Phytic acid (PA) and lower inositolphosphates (InsPn) is the main storage form of phosphorus in grains or seeds. The content of PA and InsPn in different varieties of barley was analyzed by capillary isotachophoresis and online‐coupled capillary isotachophoresis with CZE. The electrolytes (in demineralized water) for the isotachophoretic analysis consisted of 10 mM HCl, 14 mM glycylglycine, and 0.1% 2‐hydroxyethylcellulose (leading) and 10 mM citric acid (terminating). The optimized electrolytes for the online coupling isotachophoresis with zone electrophoresis analysis were mixtures of 5 mM HCl, 7 mM glycylglycine, and 0.1% 2‐hydroxyethylcellulose (leading), 20 mM citric acid, 10 mM glycylglycine, and 0.1% 2‐hydroxyethylcellulose (background) and 10 mM citric acid (terminating). PA and all studied InsPn were separated within 25 min and detected by a conductivity detector. Simple sample preparation (acidic extraction), sufficient sensitivity, speed of analysis, and low running cost are important attributes of the electrophoretic methods. The method was used for the determination of PA and InsPn in barley varieties within an ongoing research project.
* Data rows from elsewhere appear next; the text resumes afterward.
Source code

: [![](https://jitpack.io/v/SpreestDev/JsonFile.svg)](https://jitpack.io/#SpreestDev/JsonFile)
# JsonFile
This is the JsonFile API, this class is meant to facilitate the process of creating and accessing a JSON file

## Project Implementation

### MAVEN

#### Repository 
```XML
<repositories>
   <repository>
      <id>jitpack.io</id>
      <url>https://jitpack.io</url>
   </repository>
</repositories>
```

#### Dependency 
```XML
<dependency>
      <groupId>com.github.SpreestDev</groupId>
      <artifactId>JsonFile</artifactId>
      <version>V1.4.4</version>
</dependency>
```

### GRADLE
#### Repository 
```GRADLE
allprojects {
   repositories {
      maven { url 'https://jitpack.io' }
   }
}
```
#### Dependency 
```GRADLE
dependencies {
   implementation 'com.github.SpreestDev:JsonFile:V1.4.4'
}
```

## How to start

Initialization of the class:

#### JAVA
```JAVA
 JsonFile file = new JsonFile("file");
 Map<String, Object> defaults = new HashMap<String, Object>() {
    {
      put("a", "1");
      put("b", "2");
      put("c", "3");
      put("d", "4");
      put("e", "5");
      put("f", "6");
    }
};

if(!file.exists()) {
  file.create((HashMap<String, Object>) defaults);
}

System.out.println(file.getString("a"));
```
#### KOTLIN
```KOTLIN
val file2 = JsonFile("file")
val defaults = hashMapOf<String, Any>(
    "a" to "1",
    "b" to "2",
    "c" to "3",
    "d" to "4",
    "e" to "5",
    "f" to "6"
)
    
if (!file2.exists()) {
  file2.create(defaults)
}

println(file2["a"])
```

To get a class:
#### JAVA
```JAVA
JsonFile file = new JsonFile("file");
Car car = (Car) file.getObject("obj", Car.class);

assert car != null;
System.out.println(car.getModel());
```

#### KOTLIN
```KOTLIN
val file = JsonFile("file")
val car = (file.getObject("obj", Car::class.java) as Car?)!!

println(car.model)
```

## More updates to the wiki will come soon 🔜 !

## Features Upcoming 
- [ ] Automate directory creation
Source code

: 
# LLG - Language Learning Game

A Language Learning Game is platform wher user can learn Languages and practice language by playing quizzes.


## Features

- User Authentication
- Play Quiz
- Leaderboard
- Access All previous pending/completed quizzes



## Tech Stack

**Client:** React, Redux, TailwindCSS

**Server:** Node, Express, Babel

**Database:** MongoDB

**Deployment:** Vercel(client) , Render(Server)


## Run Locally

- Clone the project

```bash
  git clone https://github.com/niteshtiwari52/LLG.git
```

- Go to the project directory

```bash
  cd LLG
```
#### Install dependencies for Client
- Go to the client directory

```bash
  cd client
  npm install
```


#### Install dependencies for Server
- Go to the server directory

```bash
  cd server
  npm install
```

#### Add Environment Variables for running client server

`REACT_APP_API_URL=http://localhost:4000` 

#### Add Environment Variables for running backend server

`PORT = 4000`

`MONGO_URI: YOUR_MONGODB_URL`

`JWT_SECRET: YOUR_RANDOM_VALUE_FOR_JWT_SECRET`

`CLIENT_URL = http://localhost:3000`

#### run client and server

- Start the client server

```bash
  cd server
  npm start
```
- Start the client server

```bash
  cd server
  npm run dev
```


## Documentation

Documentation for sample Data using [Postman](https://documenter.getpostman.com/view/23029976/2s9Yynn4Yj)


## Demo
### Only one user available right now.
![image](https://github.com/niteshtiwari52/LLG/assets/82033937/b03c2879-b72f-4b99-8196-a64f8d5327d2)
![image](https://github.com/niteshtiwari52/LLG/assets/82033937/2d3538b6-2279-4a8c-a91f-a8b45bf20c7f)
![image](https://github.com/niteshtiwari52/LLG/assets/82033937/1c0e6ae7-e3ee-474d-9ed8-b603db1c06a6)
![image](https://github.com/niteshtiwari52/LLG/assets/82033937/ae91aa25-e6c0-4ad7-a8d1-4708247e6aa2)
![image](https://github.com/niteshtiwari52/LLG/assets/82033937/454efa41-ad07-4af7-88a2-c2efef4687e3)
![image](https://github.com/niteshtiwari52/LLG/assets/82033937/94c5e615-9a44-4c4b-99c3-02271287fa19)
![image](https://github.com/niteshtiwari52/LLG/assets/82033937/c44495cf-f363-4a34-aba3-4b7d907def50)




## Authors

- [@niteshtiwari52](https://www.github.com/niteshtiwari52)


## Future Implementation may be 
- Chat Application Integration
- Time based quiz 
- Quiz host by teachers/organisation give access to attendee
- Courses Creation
HPLC determination of thiol-containing anti-browning additives in fruit and vegetable products

The HPLC determination of residual thiol-containing anti-browning additives (cysteine, N-acetyl-cysteine and reduced glutathione) in treated fruit and vegetable products using the Ellmans reagent (5,5′-dithiobis(2-nitrobenzoic acid); DTNB) is described. The thiols were isolated by extraction with solvent containing NaF, EDTA, acetic and ascorbic acids and derivatized with the Ellmans reagent in an aqueous medium at pH 8.0. The resulting disulphides were determined by reverse phase HPLC with mobile phase consisting of methanol and phosphate buffer pH 7.5. The UV-detection at 330 nm was used. The optimal extraction and derivatization conditions were found and the method was used to determine the residual concentrations of thiols in potato, avocado, apple and banana purees, sliced mushrooms and frozen basil treated with cysteine.